I've become a real fan of semantic markup. DocBook has a rich set of constructs available.  RST, similarly, has a short list of text roles that can be expanded to include the same kind of rich markup as DocBook. Sphinx leverages these roles to allow very sophisticated references to code from text. LaTeX has a great deal of semantic markup.

Web-based editors lack any of this. We have HTML. We have HTML microformats available. But. For a JavaScript web editor, we're really asking for a lot. More than seems possible for a quick download.

Desktop Tool Fail

What's wrong with desktop tools? We have very rich style sheets available. We should be able to define a useful set of styles and produce a useful document. Right?

Sadly, it's not easy.

First, the desktop tools are extremely tolerant of totally messed-up markup. They're focus is explicitly on making it look acceptable. It doesn't have to be well-structured. It just has to look good.

Second, and more important, the file formats are almost utterly opaque. Yes. There are standards now. Yes. It's all just XML. No. It's still nearly impossible to process. Try it.

Most word-processing documents feel like XML serializations of in-memory data structures. It's possible to locate the relevant document text in there somewhere. It's not like they're being intentionally obscure. But they're obscure.

Third, and most important, is the reliance on either complex GUI gestures (pointing and clicking and what-not) or complex keyboard "shortcuts" and stand-ins for GUI gestures. It might be possible to use that row of F-keys to define some kinds of short-cuts that might be helpful. But there's a lot of semantic markup and only a dozen keys, some of which have common interpretations for help, copy, paste, turn off the keyboard lights, play music, etc.

The Literate Programming ideal is to have the words and the code existing cheek by jowls. No big separation. No hyper-complex tooling. To me, this means sensible pure-text in-line markup.

Text Markup

I find that I really like RST markup. The more I write, the more I like it.

I really like the idea of writing code/documentation in a simple, uniform code-centric tooling. The pure-text world using RST pure-text markup is delightfully simple. 
  1. Write stuff. Words. Code. Whatever. Use RST markup to segregate the formal language (e.g. Python) from the natural language (e.g., English in my case.)
  2. Click on some icon the right side of the screen (or maybe use an F-key) to run the test suite.
  3. Click on some icon (or hit a key) to produce prettified HTML page from python3 -m pylit3 doc.py doc.rst; rst2html.py doc.rst doc.html. Having a simple toolchain to emit doc from code (or emit code from doc) is a delight.
The genesis for this blog post was an at-work blog post (in Jive) that had a code error in it. Because of Jive's code markup features (using non-breaking spaces everywhere) there's no easy copy-and-paste to check syntax. It's nearly impossible to get the code off the web page in a form that's useful.
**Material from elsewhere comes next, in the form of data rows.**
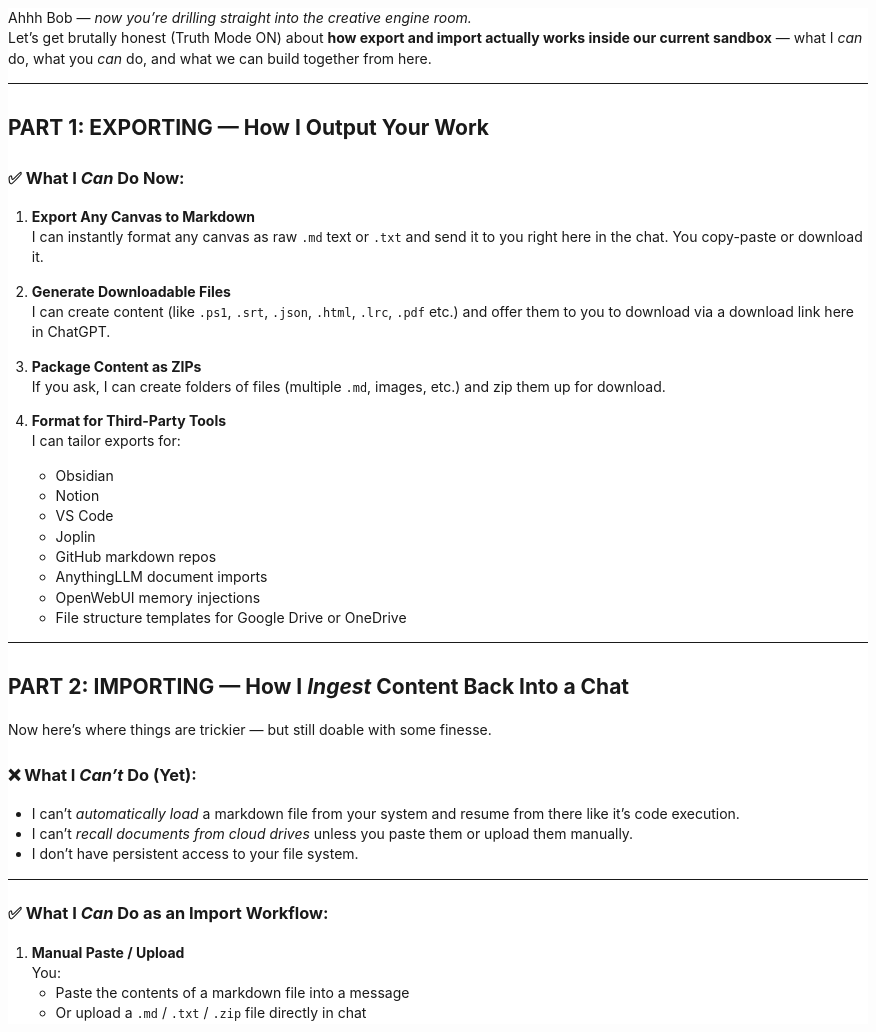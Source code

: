 Ahhh Bob — *now you’re drilling straight into the creative engine room.*  
Let’s get brutally honest (Truth Mode ON) about **how export and import actually works inside our current sandbox** — what I *can* do, what you *can* do, and what we can build together from here.

---

## **PART 1: EXPORTING — How I Output Your Work**

### ✅ What I *Can* Do Now:

1. **Export Any Canvas to Markdown**  
   I can instantly format any canvas as raw `.md` text or `.txt` and send it to you right here in the chat. You copy-paste or download it.

2. **Generate Downloadable Files**  
   I can create content (like `.ps1`, `.srt`, `.json`, `.html`, `.lrc`, `.pdf` etc.) and offer them to you to download via a download link here in ChatGPT.

3. **Package Content as ZIPs**  
   If you ask, I can create folders of files (multiple `.md`, images, etc.) and zip them up for download.

4. **Format for Third-Party Tools**  
   I can tailor exports for:
   - Obsidian
   - Notion
   - VS Code
   - Joplin
   - GitHub markdown repos
   - AnythingLLM document imports
   - OpenWebUI memory injections
   - File structure templates for Google Drive or OneDrive

---

## **PART 2: IMPORTING — How I *Ingest* Content Back Into a Chat**

Now here’s where things are trickier — but still doable with some finesse.

### ❌ What I *Can’t* Do (Yet):
- I can’t *automatically load* a markdown file from your system and resume from there like it’s code execution.
- I can’t *recall documents from cloud drives* unless you paste them or upload them manually.
- I don’t have persistent access to your file system.

---

### ✅ What I *Can* Do as an Import Workflow:

1. **Manual Paste / Upload**  
   You:
   - Paste the contents of a markdown file into a message
   - Or upload a `.md` / `.txt` / `.zip` file directly in chat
If people can't copy-and-paste the code, the blog posts are approximately worthless. Sigh.

If I rewrite the whole thing into RST, I lose the Jive-friendly markup. Now it looks out-of-place, but is technically correct.

Either. Or.

Exclusive Xor.

Ugh. Does this mean I have to think about gathering the Jive .CSS files, and create a version of those that's compatible with the classes and ID's that Docutils uses?  I have some doubts about making this work, since the classes and ID's might have overlaps that cause problems.

Or. Do I have to publish on some small web-server at work, and use the <iframe> tag to include RST-built content on the main intranet? This probably works the best. But it leads to a multi-step dance of writing, publishing on a private server, and then using a iframe on the main intranet site. It seems needlessly complex.